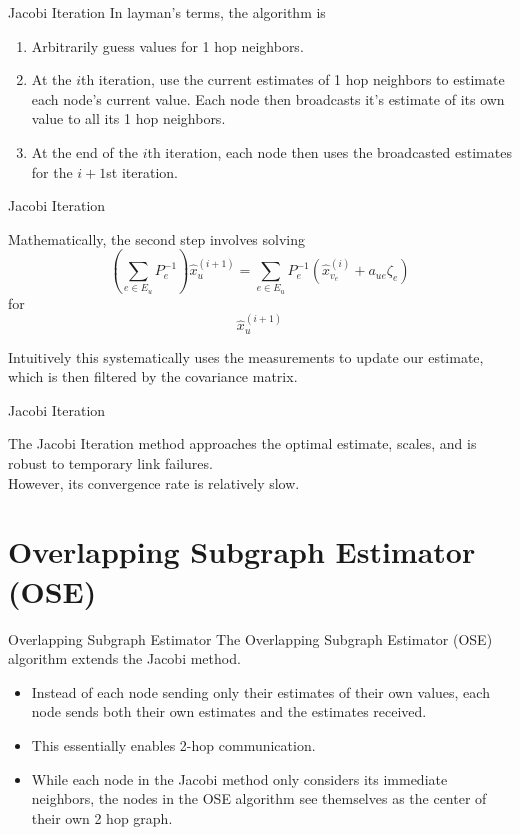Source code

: \documentclass{beamer}
\begin{document}
\begin{frame}{Jacobi Iteration}
In layman's terms, the algorithm is
\begin{enumerate}
\item<1-> Arbitrarily guess values for 1 hop neighbors.
\item<2-> At the $i$th iteration, use the current estimates of 1 hop neighbors to
estimate each node's current value. Each node then broadcasts it's estimate of its own value
to all its 1 hop neighbors. 
\item<3-> At the end of the $i$th iteration, each node then uses the broadcasted
estimates for the $i+1$st iteration. 
\end{enumerate}
\end{frame}

\begin{frame}{Jacobi Iteration}
\begin{center}
Mathematically, the second step involves solving 
\[ \left(\sum_{e \in E_u} P_e^{-1}\right) \hat{x}_u^{(i+1)} = \sum_{e \in E_u}
P_e^{-1} \left( \hat{x}^{(i)}_{v_e} +a_{ue}\zeta_e \right) \]
for 
\[ \hat{x}_u^{(i+1)} \]
\end{center}
\end{frame}

\begin{frame}
\begin{center}
Intuitively this systematically uses the measurements to update our estimate,
which is then filtered by the covariance matrix. 
\end{center}
\end{frame}


\begin{frame}{Jacobi Iteration}
\begin{center}
The Jacobi Iteration method approaches the optimal estimate, scales, and is
robust to temporary link failures. 
\pause
\vspace{5mm}
\\
However, its convergence rate is relatively slow. 
\end{center}
\end{frame}

\section{Overlapping Subgraph Estimator (OSE)}
\begin{frame}{Overlapping Subgraph Estimator}
The Overlapping Subgraph Estimator (OSE) algorithm extends the Jacobi method.
\begin{itemize}
\item<1-> Instead of each node sending only their estimates of their own values, each node
sends both their own estimates and the estimates received.
\item<2-> This essentially enables 2-hop communication. 
\item<3-> While each node in the Jacobi method only considers its immediate
neighbors, the nodes in the OSE algorithm see themselves as the center of their
own 2 hop graph. 
\end{itemize}
\end{frame}
\end{document}

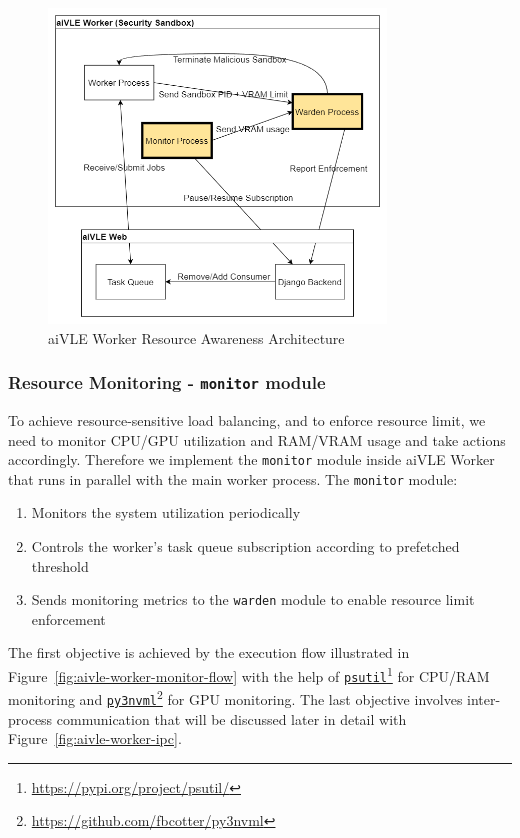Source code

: \begin{figure}[H]
    \centering
    \includegraphics[width=0.8\textwidth]{images/aivle-worker-resource-awareness-arch.png}
    \caption{aiVLE Worker Resource Awareness Architecture}
    \label{fig:aivle-worker-resource-awareness-arch}
\end{figure}

\subsubsection{Resource Monitoring - \texttt{monitor} module}
\label{sss:monitor}
To achieve resource-sensitive load balancing, and to enforce resource limit, we need to monitor CPU/GPU utilization and RAM/VRAM usage and take actions accordingly. Therefore we implement the \texttt{monitor} module inside aiVLE Worker that runs in parallel with the main worker process. The \texttt{monitor} module:
\begin{enumerate}
    \item Monitors the system utilization periodically
    \item Controls the worker's task queue subscription according to prefetched threshold
    \item Sends monitoring metrics to the \texttt{warden} module to enable resource limit enforcement
\end{enumerate}

The first objective is achieved by the execution flow illustrated in Figure~\ref{fig:aivle-worker-monitor-flow} with the help of \href{https://pypi.org/project/psutil/}{\texttt{psutil}}\footnote{\href{https://pypi.org/project/psutil/}{https://pypi.org/project/psutil/}} for CPU/RAM monitoring and \href{https://github.com/fbcotter/py3nvml}{\texttt{py3nvml}}\footnote{\href{https://github.com/fbcotter/py3nvml}{https://github.com/fbcotter/py3nvml}} for GPU monitoring. The last objective involves inter-process communication that will be discussed later in detail with Figure~\ref{fig:aivle-worker-ipc}.

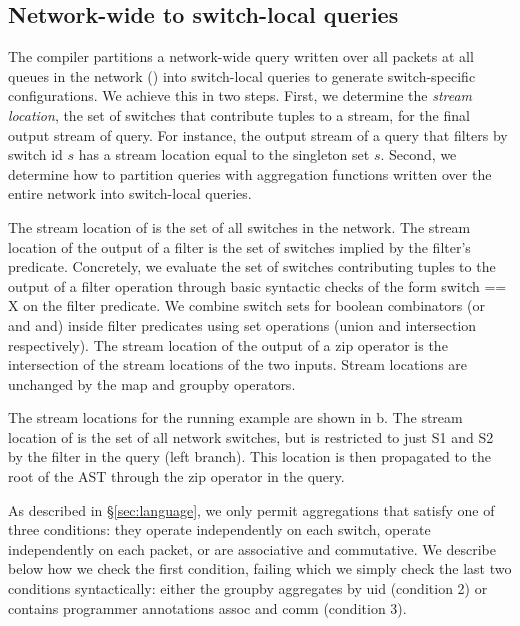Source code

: \subsection{Network-wide to switch-local queries}
\label{sec:network-to-switch-local}

The compiler partitions a network-wide query written over all packets at all
queues in the network () into switch-local queries to generate
switch-specific configurations. We achieve this in two steps. First, we
determine the {\em stream location}, \ie the set of switches that contribute
tuples to a stream, for the final output stream of query. For instance, the
output stream of a query that filters by switch id $s$ has a stream location
equal to the singleton set $s$. Second, we determine how to partition queries
with aggregation functions written over the entire network into switch-local
queries.


 The stream
location of {\ct \pktlog} is the set of all switches in the network. The stream
location of the output of a {\ct filter} is the set of switches implied by the
filter's predicate. Concretely, we evaluate the set of switches contributing
tuples to the output of a {\ct filter} operation through basic syntactic checks
of the form {\ct switch == X} on the {\ct filter} predicate.  We combine switch
sets for boolean combinators ({\ct or} and {\ct and}) inside filter predicates
using set operations (union and intersection respectively). The stream location
of the output
of a {\ct zip} operator is the intersection of the stream locations of the two
inputs.  Stream locations are unchanged by the {\ct map} and {\ct groupby}
operators.

The stream locations for the running example are shown in
b. The stream location of {\ct \pktlog} is
the set of all network switches, but is restricted to just {\ct S1} and {\ct
S2} by the {\ct filter} in the query (left branch). This location is then propagated
to the root of the AST through the {\ct zip} operator in the query.

As described in \S\ref{sec:language}, we only permit aggregations that satisfy
one of three conditions: they operate independently on each switch, operate
independently on each packet, or are associative and commutative.
We describe below how we
check the first condition, failing which we simply check the last two
conditions syntactically: either the {\ct groupby} aggregates by {\ct uid}
(condition 2) or contains programmer annotations {\ct assoc} and {\ct comm}
(condition 3).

- **Work item**
If an entry contains an image, print the rest of that entry exactly and leave the image out.

- **Output**
Source code

: \documentclass{beamer}
\begin{document}
\begin{frame}{Jacobi Iteration}
In layman's terms, the algorithm is
\begin{enumerate}
\item<1-> Arbitrarily guess values for 1 hop neighbors.
\item<2-> At the $i$th iteration, use the current estimates of 1 hop neighbors to
estimate each node's current value. Each node then broadcasts it's estimate of its own value
to all its 1 hop neighbors. 
\item<3-> At the end of the $i$th iteration, each node then uses the broadcasted
estimates for the $i+1$st iteration. 
\end{enumerate}
\end{frame}

\begin{frame}{Jacobi Iteration}
\begin{center}
Mathematically, the second step involves solving 
\[ \left(\sum_{e \in E_u} P_e^{-1}\right) \hat{x}_u^{(i+1)} = \sum_{e \in E_u}
P_e^{-1} \left( \hat{x}^{(i)}_{v_e} +a_{ue}\zeta_e \right) \]
for 
\[ \hat{x}_u^{(i+1)} \]
\end{center}
\end{frame}

\begin{frame}
\begin{center}
Intuitively this systematically uses the measurements to update our estimate,
which is then filtered by the covariance matrix. 
\end{center}
\end{frame}


\begin{frame}{Jacobi Iteration}
\begin{center}
The Jacobi Iteration method approaches the optimal estimate, scales, and is
robust to temporary link failures. 
\pause
\vspace{5mm}
\\
However, its convergence rate is relatively slow. 
\end{center}
\end{frame}

\section{Overlapping Subgraph Estimator (OSE)}
\begin{frame}{Overlapping Subgraph Estimator}
The Overlapping Subgraph Estimator (OSE) algorithm extends the Jacobi method.
\begin{itemize}
\item<1-> Instead of each node sending only their estimates of their own values, each node
sends both their own estimates and the estimates received.
\item<2-> This essentially enables 2-hop communication. 
\item<3-> While each node in the Jacobi method only considers its immediate
neighbors, the nodes in the OSE algorithm see themselves as the center of their
own 2 hop graph. 
\end{itemize}
\end{frame}
\end{document}

Source code

: \begin{figure}[H]
    \centering
    \includegraphics[width=0.8\textwidth]{images/aivle-worker-resource-awareness-arch.png}
    \caption{aiVLE Worker Resource Awareness Architecture}
    \label{fig:aivle-worker-resource-awareness-arch}
\end{figure}

\subsubsection{Resource Monitoring - \texttt{monitor} module}
\label{sss:monitor}
To achieve resource-sensitive load balancing, and to enforce resource limit, we need to monitor CPU/GPU utilization and RAM/VRAM usage and take actions accordingly. Therefore we implement the \texttt{monitor} module inside aiVLE Worker that runs in parallel with the main worker process. The \texttt{monitor} module:
\begin{enumerate}
    \item Monitors the system utilization periodically
    \item Controls the worker's task queue subscription according to prefetched threshold
    \item Sends monitoring metrics to the \texttt{warden} module to enable resource limit enforcement
\end{enumerate}

The first objective is achieved by the execution flow illustrated in Figure~\ref{fig:aivle-worker-monitor-flow} with the help of \href{https://pypi.org/project/psutil/}{\texttt{psutil}}\footnote{\href{https://pypi.org/project/psutil/}{https://pypi.org/project/psutil/}} for CPU/RAM monitoring and \href{https://github.com/fbcotter/py3nvml}{\texttt{py3nvml}}\footnote{\href{https://github.com/fbcotter/py3nvml}{https://github.com/fbcotter/py3nvml}} for GPU monitoring. The last objective involves inter-process communication that will be discussed later in detail with Figure~\ref{fig:aivle-worker-ipc}.

Source code

: \subsection{Network-wide to switch-local queries}
\label{sec:network-to-switch-local}

The compiler partitions a network-wide query written over all packets at all
queues in the network () into switch-local queries to generate
switch-specific configurations. We achieve this in two steps. First, we
determine the {\em stream location}, \ie the set of switches that contribute
tuples to a stream, for the final output stream of query. For instance, the
output stream of a query that filters by switch id $s$ has a stream location
equal to the singleton set $s$. Second, we determine how to partition queries
with aggregation functions written over the entire network into switch-local
queries.


 The stream
location of {\ct \pktlog} is the set of all switches in the network. The stream
location of the output of a {\ct filter} is the set of switches implied by the
filter's predicate. Concretely, we evaluate the set of switches contributing
tuples to the output of a {\ct filter} operation through basic syntactic checks
of the form {\ct switch == X} on the {\ct filter} predicate.  We combine switch
sets for boolean combinators ({\ct or} and {\ct and}) inside filter predicates
using set operations (union and intersection respectively). The stream location
of the output
of a {\ct zip} operator is the intersection of the stream locations of the two
inputs.  Stream locations are unchanged by the {\ct map} and {\ct groupby}
operators.

The stream locations for the running example are shown in
b. The stream location of {\ct \pktlog} is
the set of all network switches, but is restricted to just {\ct S1} and {\ct
S2} by the {\ct filter} in the query (left branch). This location is then propagated
to the root of the AST through the {\ct zip} operator in the query.

As described in \S\ref{sec:language}, we only permit aggregations that satisfy
one of three conditions: they operate independently on each switch, operate
independently on each packet, or are associative and commutative.
We describe below how we
check the first condition, failing which we simply check the last two
conditions syntactically: either the {\ct groupby} aggregates by {\ct uid}
(condition 2) or contains programmer annotations {\ct assoc} and {\ct comm}
(condition 3).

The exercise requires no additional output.